Coding Benchmarks
How code-generation evaluation moved from short Python functions to repository-scale software engineering. Attention path tracks the benchmark frontier focus has migrated to; branches show specialised variants and successors that remain active in their own right.
APPS (2021-05) was the first widely-cited coding benchmark of the post-Codex era; OpenAI shipped HumanEval purpose-built two months later and attention migrated within a year. HumanEval and MBPP both saturated by 2023 — frontier models hit >95% pass@1, leaving no signal. EvalPlus (HumanEval+, MBPP+) reopened the gap with adversarial tests. Attention then jumped to LiveCodeBench (contamination-free by date) and SWE-bench Verified (repo-scale, human-filtered). As of 2025-09, OpenAI publicly announced they no longer evaluate on SWE-bench Verified — flawed tests reward shortcuts and training-data leakage inflates scores. SWE-bench Pro (Scale AI, arxiv 2509.16941) is the current attention path: 1,865 problems across public/commercial/held-out splits where GPT-5 and Claude Opus 4.1 land at ~23% vs >70% on Verified.

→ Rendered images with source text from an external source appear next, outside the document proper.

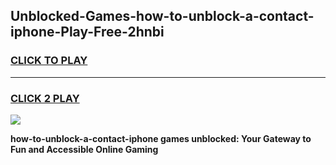 
## Unblocked-Games-how-to-unblock-a-contact-iphone-Play-Free-2hnbi
<h3>
<a href="https://premium76.site?title=how-to-unblock-a-contact-iphone&ref=10A">CLICK TO PLAY</a></h3>
<hr>

<h3>
<a href="https://premium76.site?title=how-to-unblock-a-contact-iphone&ref=10A">CLICK 2 PLAY</a>
  
</h3>

<a href="https://premium76.site?title=how-to-unblock-a-contact-iphone&ref=10A"><img src="https://clearcache.store/games.png"></a>


**how-to-unblock-a-contact-iphone games unblocked: Your Gateway to Fun and Accessible Online Gaming**
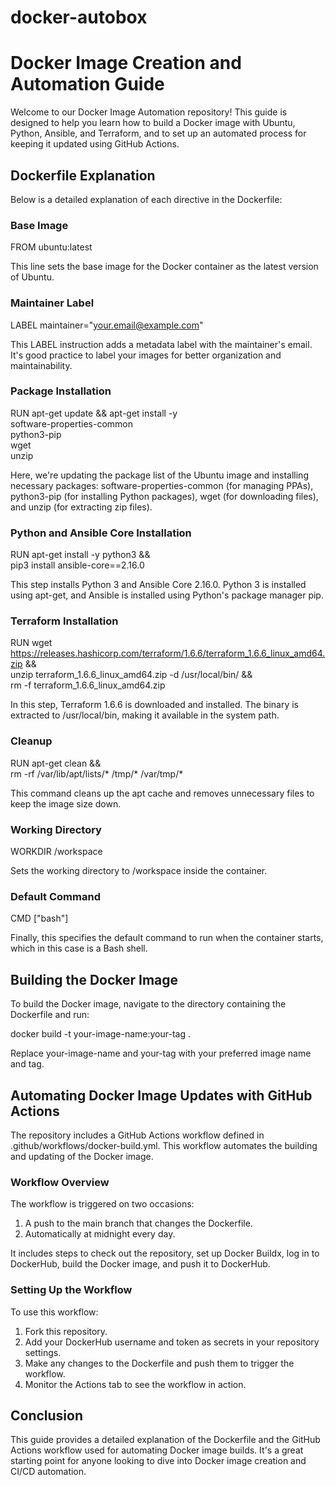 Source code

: # docker-autobox

# Docker Image Creation and Automation Guide

Welcome to our Docker Image Automation repository! This guide is designed to help you learn how to build a Docker image with Ubuntu, Python, Ansible, and Terraform, and to set up an automated process for keeping it updated using GitHub Actions.

## Dockerfile Explanation

Below is a detailed explanation of each directive in the Dockerfile:

### Base Image

FROM ubuntu:latest

This line sets the base image for the Docker container as the latest version of Ubuntu.

### Maintainer Label

LABEL maintainer="your.email@example.com"

This LABEL instruction adds a metadata label with the maintainer's email. It's good practice to label your images for better organization and maintainability.

### Package Installation

RUN apt-get update && apt-get install -y \
    software-properties-common \
    python3-pip \
    wget \
    unzip

Here, we're updating the package list of the Ubuntu image and installing necessary packages: software-properties-common (for managing PPAs), python3-pip (for installing Python packages), wget (for downloading files), and unzip (for extracting zip files).

### Python and Ansible Core Installation

RUN apt-get install -y python3 && \
    pip3 install ansible-core==2.16.0

This step installs Python 3 and Ansible Core 2.16.0. Python 3 is installed using apt-get, and Ansible is installed using Python's package manager pip.

### Terraform Installation

RUN wget https://releases.hashicorp.com/terraform/1.6.6/terraform_1.6.6_linux_amd64.zip && \
    unzip terraform_1.6.6_linux_amd64.zip -d /usr/local/bin/ && \
    rm -f terraform_1.6.6_linux_amd64.zip

In this step, Terraform 1.6.6 is downloaded and installed. The binary is extracted to /usr/local/bin, making it available in the system path.

### Cleanup

RUN apt-get clean && \
    rm -rf /var/lib/apt/lists/* /tmp/* /var/tmp/*

This command cleans up the apt cache and removes unnecessary files to keep the image size down.

### Working Directory

WORKDIR /workspace

Sets the working directory to /workspace inside the container.

### Default Command

CMD ["bash"]

Finally, this specifies the default command to run when the container starts, which in this case is a Bash shell.

## Building the Docker Image

To build the Docker image, navigate to the directory containing the Dockerfile and run:

docker build -t your-image-name:your-tag .

Replace your-image-name and your-tag with your preferred image name and tag.

## Automating Docker Image Updates with GitHub Actions

The repository includes a GitHub Actions workflow defined in .github/workflows/docker-build.yml. This workflow automates the building and updating of the Docker image.

### Workflow Overview

The workflow is triggered on two occasions:
1. A push to the main branch that changes the Dockerfile.
2. Automatically at midnight every day.

It includes steps to check out the repository, set up Docker Buildx, log in to DockerHub, build the Docker image, and push it to DockerHub.

### Setting Up the Workflow

To use this workflow:
1. Fork this repository.
2. Add your DockerHub username and token as secrets in your repository settings.
3. Make any changes to the Dockerfile and push them to trigger the workflow.
4. Monitor the Actions tab to see the workflow in action.

## Conclusion

This guide provides a detailed explanation of the Dockerfile and the GitHub Actions workflow used for automating Docker image builds. It's a great starting point for anyone looking to dive into Docker image creation and CI/CD automation.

Attention path plus branches.
Solid arrows follow the attention path — the dashed arrow marks a scope shift (leaderboard attention jumping between tasks). Thin grey arcs drop down to specialized branches. Click any node to jump to its detail.
Nodes in detail.
APPS
10,000 Python problems scraped from coding sites at three difficulty tiers (introductory, interview, competition). The first widely-shared coding benchmark of the post-Codex era — same Hendrycks group that built MMLU. Preceded HumanEval by two months and is the closest direct ancestor of the function-synthesis line.
HumanEval
164 hand-written Python problems with unit tests. The first widely-shared LLM coding benchmark. Pass@1 became the standard code-quality metric.
MBPP
974 entry-level Python problems crowdsourced from non-experts. Companion to HumanEval — broader coverage, easier on average, similar saturation curve.
CodeContests
Codeforces-style competitive programming problems. Harder algorithmic reasoning than HumanEval; requires multi-sample generation to score well.
MultiPL-E
HumanEval and MBPP translated into 18+ languages. Tests whether code-LLMs generalise beyond Python or just memorised it.
HumanEval+
80× more test cases per problem, automatically generated to catch the edge cases the original tests missed. Reopened the leaderboard gap that HumanEval had closed.
MBPP+
Same EvalPlus treatment for MBPP — adversarial tests, broader coverage, hard mode.
LiveCodeBench
Continuously scrapes new LeetCode/AtCoder/Codeforces problems and dates them — results can be filtered to problems posted after a model's training cutoff, eliminating contamination. Where the leaderboard moved once HumanEval+ also began saturating.
SWE-bench
2,294 real GitHub issue→PR pairs across 12 Python repos. The first benchmark to test whether models could function as software engineers, not just function generators. Superseded by Verified after analysis showed many issues were unsolvable as posed.
SWE-bench Verified
500 SWE-bench tasks human-confirmed solvable with sufficient issue information and a passing test. Was the agentic-coding standard until 2025 — OpenAI publicly stopped evaluating on it in Sep 2025, citing flawed tests that reward shortcuts plus training-data leakage that inflates scores.
Multi-SWE-bench
Extends SWE-bench beyond Python to Java, TypeScript, Go, Rust, C, C++. A parallel multi-language branch — useful for cross-language reasoning, but not where leaderboard attention has consolidated.
SWE-bench Pro
1,865 problems across public/commercial/held-out splits sourced from 41 actively-maintained business and B2B repos. Designed to fix Verified's contamination and shortcut problems — GPT-5 and Claude Opus 4.1 land at ~23% here vs >70% on Verified. The frontier OpenAI now reports.
Terminal-Bench
152 hand-built terminal tasks — devops, data, SWE, scientific computing — each scored by container-internal unit tests inside a Docker sandbox. Agent-coupled: the harness, prompt scaffold and underlying model are measured as one system, unlike SWE-bench where only the model is scored. A scope shift, not a successor — Codex + GPT-5.5 currently leads at 82.0%.